Подсудимая здесь упала в обморок и была вынесена из зала суда. После того как вызванное этим обстоятельством прерывание улеглась, мистер Купер продолжил...

Милостивые государри, я оплакиваю вместе со многими другими то, что это зло сопутствовало расширенной степени цивилизации и торговли — что наши законы стали слишком многочисленными и сложными для емкости ума. Что они таковы, это мнение не только мое, но и самой Легислатуры. Я полагаю, что комитет Палат Парламента заседал и все еще заседает с целью сведения наших законов к какому-то пределу в их числе и к некоторому порядку в их замысле; без чего наша Конституция, говоря словами автора, не может быть осязаемой; осязаемой формы в настоящее время она не имеет, ибо не может быть осязаемым то, что простирается на беспредельное пространство, ускользающее и бросающее вызов хватке человеческого интеллекта.

Распорядившись столь значительной частью этого параграфа, я перехожу к словам, на коих мой ученый друг мистер Герни сделал столь крайний акцент в своем обращении к вам. «Сами наши законы порочны и пристрастны как сами по себе, так и в их отправлении. На самом деле коррупция, столь же известная, как солнце в полдень, является объявленной частью системы и именуется необходимой смазкой для колес Правительства. Это весьма пагубная смазка для интересов народа». Это сильные слова, я признаю, и были бы, пожалуй, предосудительны по меньшей мере как опрометчивые, если бы сами те выражения, кои использует писатель, не вели нас прямо к фактам, на коих он намекает, и не объясняли отрывок. Он намекает самым очевидным образом на знаменитое восклицание лица в то время, когда оно находилось на посту, первого общинника королевства, которое вместо того, чтобы быть укоряемо за свои слова, ушло со своего поста с почестями, коими оно заслужило за свои службы на нем. Выяснилось в Палате общин, что местами торговали как предметами купли и продажи за деньги.

Судья Бест. — Имеет ли этот предмет вообще какое-то отношение к вопросу, который ныне находится перед присяжными?

Мистер Купер. — Милорд, я намерен использовать заявление Спикера как исторический факт и показать, что слова, вмененные как преступные, являлись намеком на него; и коли так, не были использованы преступно. Я не желаю, более того, я избегал бы введения каких-либо неподобающих или подстрекательских тем. Я не стал бы пытаться служить моему клиенту такими средствами. Когда было обнародовано, что имела место определенная торговля местами в Палате общин, Спикер использовал эти слова (и именно на них, я хотел бы показать присяжным, автор бумаги намекает): «практики столь же известны, как солнце в полдень, от коих наши предки содрогнулись бы с негодованием», и те, милостивые государри...

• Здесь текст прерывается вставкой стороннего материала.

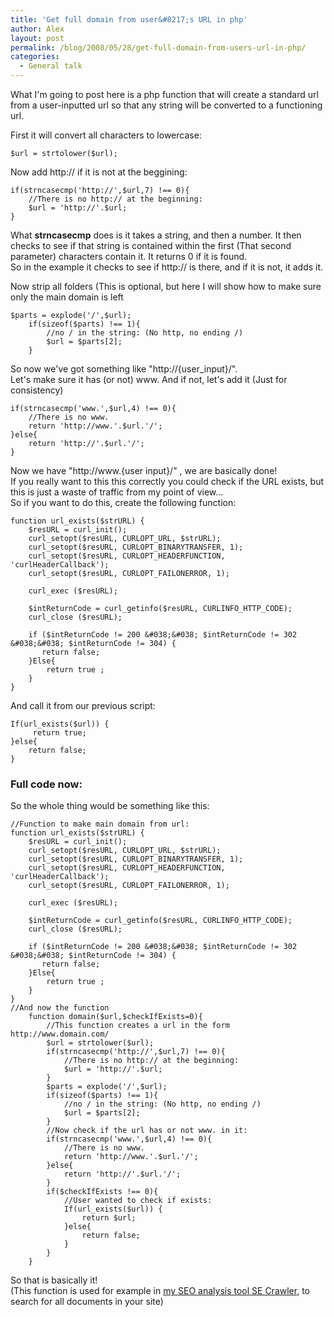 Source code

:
 ```yaml
---
title: 'Get full domain from user&#8217;s URL in php'
author: Alex
layout: post
permalink: /blog/2008/05/28/get-full-domain-from-users-url-in-php/
categories:
  - General talk
---
```



What I\'m going to post here is a php function that will create a standard url from a user-inputted url so that any string will be converted to a functioning url.

First it will convert all characters to lowercase:

    $url = strtolower($url);
    

Now add http:// if it is not at the beggining:

    if(strncasecmp('http://',$url,7) !== 0){
    	//There is no http:// at the beginning:
    	$url = 'http://'.$url;
    }
    

What **strncasecmp** does is it takes a string, and then a number. It then checks to see if that string is contained within the first (That second parameter) characters contain it. It returns 0 if it is found.  
So in the example it checks to see if http:// is there, and if it is not, it adds it.

Now strip all folders (This is optional, but here I will show how to make sure only the main domain is left

    $parts = explode('/',$url);
    	if(sizeof($parts) !== 1){
    		//no / in the string: (No http, no ending /)
    		$url = $parts[2];
    	}
    

So now we\'ve got something like \"http://{user_input}/\".  
Let\'s make sure it has (or not) www. And if not, let\'s add it (Just for consistency)

    if(strncasecmp('www.',$url,4) !== 0){
    	//There is no www.
    	return 'http://www.'.$url.'/';
    }else{
    	return 'http://'.$url.'/';
    }
    

Now we have \"http://www.{user input}/\" , we are basically done!  
If you really want to this this correctly you could check if the URL exists, but this is just a waste of traffic from my point of view...  
So if you want to do this, create the following function:

    function url_exists($strURL) {
        $resURL = curl_init();
        curl_setopt($resURL, CURLOPT_URL, $strURL);
        curl_setopt($resURL, CURLOPT_BINARYTRANSFER, 1);
        curl_setopt($resURL, CURLOPT_HEADERFUNCTION, 'curlHeaderCallback');
        curl_setopt($resURL, CURLOPT_FAILONERROR, 1);
    
        curl_exec ($resURL);
    
        $intReturnCode = curl_getinfo($resURL, CURLINFO_HTTP_CODE);
        curl_close ($resURL);
    
        if ($intReturnCode != 200 &#038;&#038; $intReturnCode != 302 &#038;&#038; $intReturnCode != 304) {
           return false;
        }Else{
            return true ;
        }
    } 
    

And call it from our previous script:

    If(url_exists($url)) {
         return true;
    }else{
        return false;
    }
    

### Full code now: 

So the whole thing would be something like this: 

    //Function to make main domain from url:
    function url_exists($strURL) {
        $resURL = curl_init();
        curl_setopt($resURL, CURLOPT_URL, $strURL);
        curl_setopt($resURL, CURLOPT_BINARYTRANSFER, 1);
        curl_setopt($resURL, CURLOPT_HEADERFUNCTION, 'curlHeaderCallback');
        curl_setopt($resURL, CURLOPT_FAILONERROR, 1);
    
        curl_exec ($resURL);
    
        $intReturnCode = curl_getinfo($resURL, CURLINFO_HTTP_CODE);
        curl_close ($resURL);
    
        if ($intReturnCode != 200 &#038;&#038; $intReturnCode != 302 &#038;&#038; $intReturnCode != 304) {
           return false;
        }Else{
            return true ;
        }
    } 
    //And now the function
    	function domain($url,$checkIfExists=0){
    		//This function creates a url in the form http://www.domain.com/
    		$url = strtolower($url);
    		if(strncasecmp('http://',$url,7) !== 0){
    			//There is no http:// at the beginning:
    			$url = 'http://'.$url;
    		}
    		$parts = explode('/',$url);
    		if(sizeof($parts) !== 1){
    			//no / in the string: (No http, no ending /)
    			$url = $parts[2];
    		}
    		//Now check if the url has or not www. in it:
    		if(strncasecmp('www.',$url,4) !== 0){
    			//There is no www.
    			return 'http://www.'.$url.'/';
    		}else{
    			return 'http://'.$url.'/';
    		}
    		if($checkIfExists !== 0){
    			//User wanted to check if exists:
    			If(url_exists($url)) {
    				return $url;
    			}else{
    				return false;
    			}
    		}
    	}
    

So that is basically it!  
(This function is used for example in [my SEO analysis tool SE Crawler][1], to search for all documents in your site)

[1]: http://urbanoalvarez.es/crawler/test.php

Судья Бест. — Позволите ли вы мне спросить вас, мистер Купер: я хочу знать, откуда вы это берете.

Мистер Купер. — Милорд, из всех отчетов о речах в газетах того дня, которые никогда не опровергались.

Судья Бест. — Я заявляю, что всё происходившее в Парламенте не может подвергаться сомнению где-либо еще. Всё, что Спикер говорил в Парламенте, он был оправдан говорить. Но у меня нет никакой возможности знать, как и у вас, говорил ли он это когда-либо или нет.

Мистер Купер. — Я не подвергаю сомнению ничего из того, что он говорил в Палате общин...

Судья Бест. — Если бы мистер Аббот сказал это где-нибудь в другом месте, это было бы пасквилем на конституцию; если он сказал это там, мы не можем расследовать это; это было бы нарушением привилегии.

Мистер Купер. — Ваше лордство спросило меня, откуда я узнал, что он так сказал. Милорд, я видел это во всех запротоколированных речах Палаты общин в опубликованных дебатах в Парламенте и...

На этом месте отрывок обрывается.